By REBECCA HAZEN
Estelle Ford-Williamson, a Chattanooga native, has recently published a book, “Rising Fawn,” taking place in the community of the same name.
Ford-Williamson graduated from Saint Mary’s College, Notre Dame, Ind., and worked as a reporter for United Press International in Atlanta, in addition to holding other writing related jobs. She taught management courses and was a career specialist as well.
“I used those skills to eventually turn back to my original goal, wanting to be a writer of books,” Ford-Williamson said.
Her first book, “Abbeville Farewell: A Novel of Early Atlanta and North Georgia,” is a historical fiction tale about a family moving to Georgia from South Carolina, starting in 1822. The book has been required reading in some college history courses.
Another book, “Seed of South Sudan: Memoir of a Lost Boy Refugee,” was co-written with Majok Marier.
“Rising Fawn” tells the story of Claire, a successful woman in Atlanta who loses her life due to identity theft. The identify theft creates problems with her marriage, and her husband kicks her out of their home.

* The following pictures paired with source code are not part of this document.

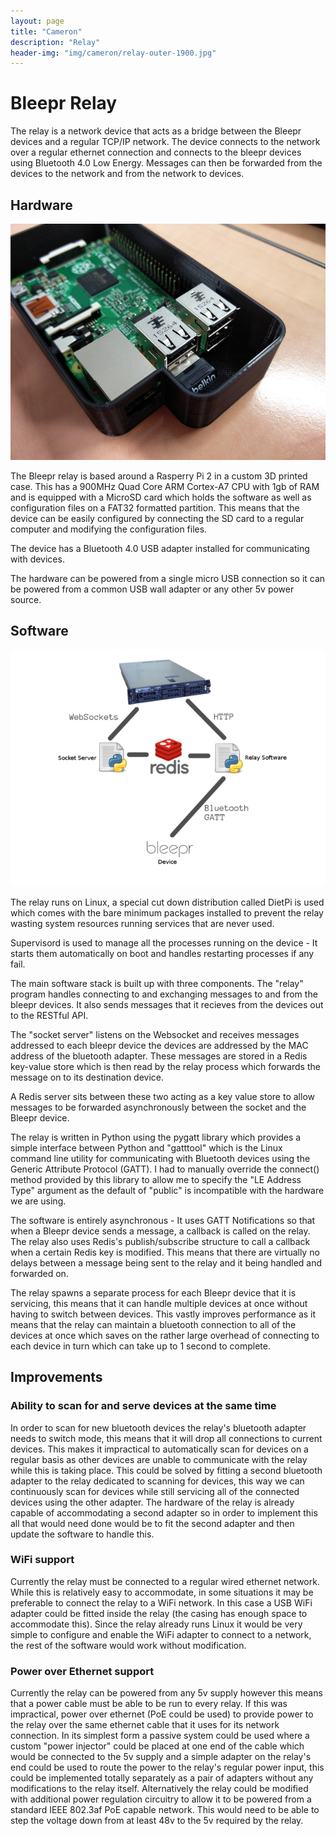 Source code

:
 ```yaml
---
layout: page
title: "Cameron"
description: "Relay"
header-img: "img/cameron/relay-outer-1900.jpg"
---
```


# Bleepr Relay
The relay is a network device that acts as a bridge between the Bleepr
devices and a regular TCP/IP network.  The device connects to the network
over a regular ethernet connection and connects to the bleepr devices using
Bluetooth 4.0 Low Energy.  Messages can then be forwarded from the devices
to the network and from the network to devices.

## Hardware
![Inside of Relay showing Rasberry Pi and USB adapter](/img/cameron/relay-usb-640.jpg)

The Bleepr relay is based around a Rasperry Pi 2 in a custom 3D printed
case.  This has a 900MHz Quad Core ARM Cortex-A7 CPU with 1gb of RAM and is
equipped with a MicroSD card which holds the software as well as
configuration files on a FAT32 formatted partition.  This means that the
device can be easily configured by connecting the SD card to a regular
computer and modifying the configuration files.

The device has a Bluetooth 4.0 USB adapter installed for communicating
with devices.

The hardware can be powered from a single micro USB connection so it can be
powered from a common USB wall adapter or any other 5v power source.

## Software
![Software architecture diagram](/img/cameron/diagram-lines-640.png)

The relay runs on Linux, a special cut down distribution called DietPi is
used which comes with the bare minimum packages installed to prevent the relay
wasting system resources running services that are never used.

Supervisord is used to manage all the processes running on the device - It
starts them automatically on boot and handles restarting processes if any fail.

The main software stack is built up with three components.  The "relay" program
handles connecting to and exchanging messages to and from the bleepr devices.
It also sends messages that it recieves from the devices out to the RESTful API.

The "socket server" listens on the Websocket and receives messages addressed to
each bleepr device the devices are addressed by the MAC address of the bluetooth
adapter.  These messages are stored in a Redis key-value store which is then
read by the relay process which forwards the message on to its destination
device.

A Redis server sits between these two acting as a key value store to allow
messages to be forwarded asynchronously between the socket and the Bleepr
device.

The relay is written in Python using the pygatt library which provides a simple
interface between Python and "gatttool" which is the Linux command line utility
for communicating with Bluetooth devices using the Generic Attribute Protocol
(GATT). I had to manually override the connect() method provided by this
library to allow me to specify the "LE Address Type" argument as the default of
"public" is incompatible with the hardware we are using.

The software is entirely asynchronous - It uses GATT Notifications so that when
a Bleepr device sends a message, a callback is called on the relay.  The relay
also uses Redis's publish/subscribe structure to call a callback when a certain
Redis key is modified.  This means that there are virtually no delays between a
message being sent to the relay and it being handled and forwarded on.

The relay spawns a separate process for each Bleepr device that it is servicing,
this means that it can handle multiple devices at once without having to switch
between devices.  This vastly improves performance as it means that the relay
can maintain a bluetooth connection to all of the devices at once which saves on
the rather large overhead of connecting to each device in turn which can take
up to 1 second to complete.

## Improvements
### Ability to scan for and serve devices at the same time
In order to scan for new bluetooth devices the relay's bluetooth adapter needs
to switch mode, this means that it will drop all connections to current devices.
This makes it impractical to automatically scan for devices on a regular basis
as other devices are unable to communicate with the relay while this is taking
place.  This could be solved by fitting a second bluetooth adapter to the relay
dedicated to scanning for devices, this way we can continuously scan for devices
while still servicing all of the connected devices using the other adapter. The
hardware of the relay is already capable of accommodating a second adapter so
in order to implement this all that would need done would be to fit the second
adapter and then update the software to handle this.

### WiFi support
Currently the relay must be connected to a regular wired ethernet network. While
this is relatively easy to accommodate, in some situations it may be preferable
to connect the relay to a WiFi network.  In this case a USB WiFi adapter could
be fitted inside the relay (the casing has enough space to accommodate this).
Since the relay already runs Linux it would be very simple to configure and
enable the WiFi adapter to connect to a network, the rest of the software would
work without modification.

### Power over Ethernet support
Currently the relay can be powered from any 5v supply however this means that a
power cable must be able to be run to every relay.  If this was impractical,
power over ethernet (PoE could be used) to provide power to the relay over the
same ethernet cable that it uses for its network connection.  In its simplest
form a passive system could be used where a custom "power injector" could be
placed at one end of the cable which would be connected to the 5v supply and a
simple adapter on the relay's end could be used to route the power to the
relay's regular power input, this could be implemented totally separately as a
pair of adapters without any modifications to the relay itself.  Alternatively
the relay could be modified with additional power regulation circuitry to allow
it to be powered from a standard IEEE 802.3af PoE capable network.  This would
need to be able to step the voltage down from at least 48v to the 5v required
by the relay.
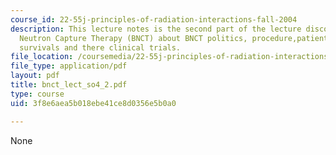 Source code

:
 ```yaml
---
course_id: 22-55j-principles-of-radiation-interactions-fall-2004
description: This lecture notes is the second part of the lecture discourse on Boron
  Neutron Capture Therapy (BNCT) about BNCT politics, procedure,patients and there
  survivals and there clinical trials.
file_location: /coursemedia/22-55j-principles-of-radiation-interactions-fall-2004/3f8e6aea5b018ebe41ce8d0356e5b0a0_bnct_lect_so4_2.pdf
file_type: application/pdf
layout: pdf
title: bnct_lect_so4_2.pdf
type: course
uid: 3f8e6aea5b018ebe41ce8d0356e5b0a0

---
```

None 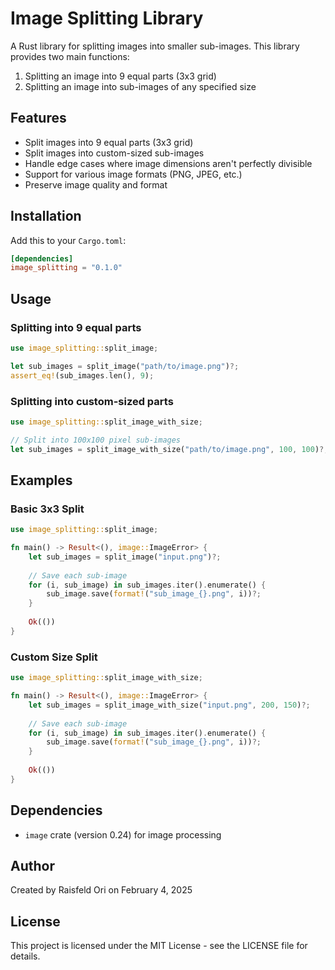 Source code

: # Image Splitting Library

A Rust library for splitting images into smaller sub-images. This library provides two main functions:
1. Splitting an image into 9 equal parts (3x3 grid)
2. Splitting an image into sub-images of any specified size

## Features

- Split images into 9 equal parts (3x3 grid)
- Split images into custom-sized sub-images
- Handle edge cases where image dimensions aren't perfectly divisible
- Support for various image formats (PNG, JPEG, etc.)
- Preserve image quality and format

## Installation

Add this to your `Cargo.toml`:

```toml
[dependencies]
image_splitting = "0.1.0"
```

## Usage

### Splitting into 9 equal parts

```rust
use image_splitting::split_image;

let sub_images = split_image("path/to/image.png")?;
assert_eq!(sub_images.len(), 9);
```

### Splitting into custom-sized parts

```rust
use image_splitting::split_image_with_size;

// Split into 100x100 pixel sub-images
let sub_images = split_image_with_size("path/to/image.png", 100, 100)?;
```

## Examples

### Basic 3x3 Split
```rust
use image_splitting::split_image;

fn main() -> Result<(), image::ImageError> {
    let sub_images = split_image("input.png")?;
    
    // Save each sub-image
    for (i, sub_image) in sub_images.iter().enumerate() {
        sub_image.save(format!("sub_image_{}.png", i))?;
    }
    
    Ok(())
}
```

### Custom Size Split
```rust
use image_splitting::split_image_with_size;

fn main() -> Result<(), image::ImageError> {
    let sub_images = split_image_with_size("input.png", 200, 150)?;
    
    // Save each sub-image
    for (i, sub_image) in sub_images.iter().enumerate() {
        sub_image.save(format!("sub_image_{}.png", i))?;
    }
    
    Ok(())
}
```

## Dependencies

- `image` crate (version 0.24) for image processing

## Author

Created by Raisfeld Ori on February 4, 2025

## License

This project is licensed under the MIT License - see the LICENSE file for details.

She ends up in Rising Fawn because she finds out she has a piece of property in the area. Out there she finds out more information about her family and learns about her Irish and Italian immigrant roots.
Ford-Williamson wanted to tell a story that had to do with immigrants, because her own ancestors were immigrants in that area, Irish stone masons.
“She ends up on the edge of Lookout Mountain, and it is all very strange to her. All of these things come together where she comes to terms with herself,” Ford-Williamson said.
The book also features mountain-based music, based on her experiences with bluegrass jams and hearing Lookout Mountain-based musician Jennifer Daniels.
Ford-Williamson, now living in Beaufort, S.C., looks back fondly on her childhood. She is the fifth of ten children in her family, and she said that her family was always outdoors.
“It is called Rising Fawn because I was always fascinated with Rising Fawn. We always went to Plum Nelly, the art show there,” Ford-Williamson said.
Her family also spent a lot of time at Lula Lake and Falls.
“My parents were always looking for free and outdoor things to do, so they could let us run around,” Ford-Williamson said.
Ford-Williamson continued about the book, “I wanted to evoke place, and how it affects people. I think being outdoors was really a salvation for me.”
“Rising Fawn” can be purchased online at Amazon.com and the publisher’s website, wipfandstock.com. Personalized copies can be purchased on her website, www.estelleford-williamson.com. It is also available at Winder Binder, a book store in Chattanooga.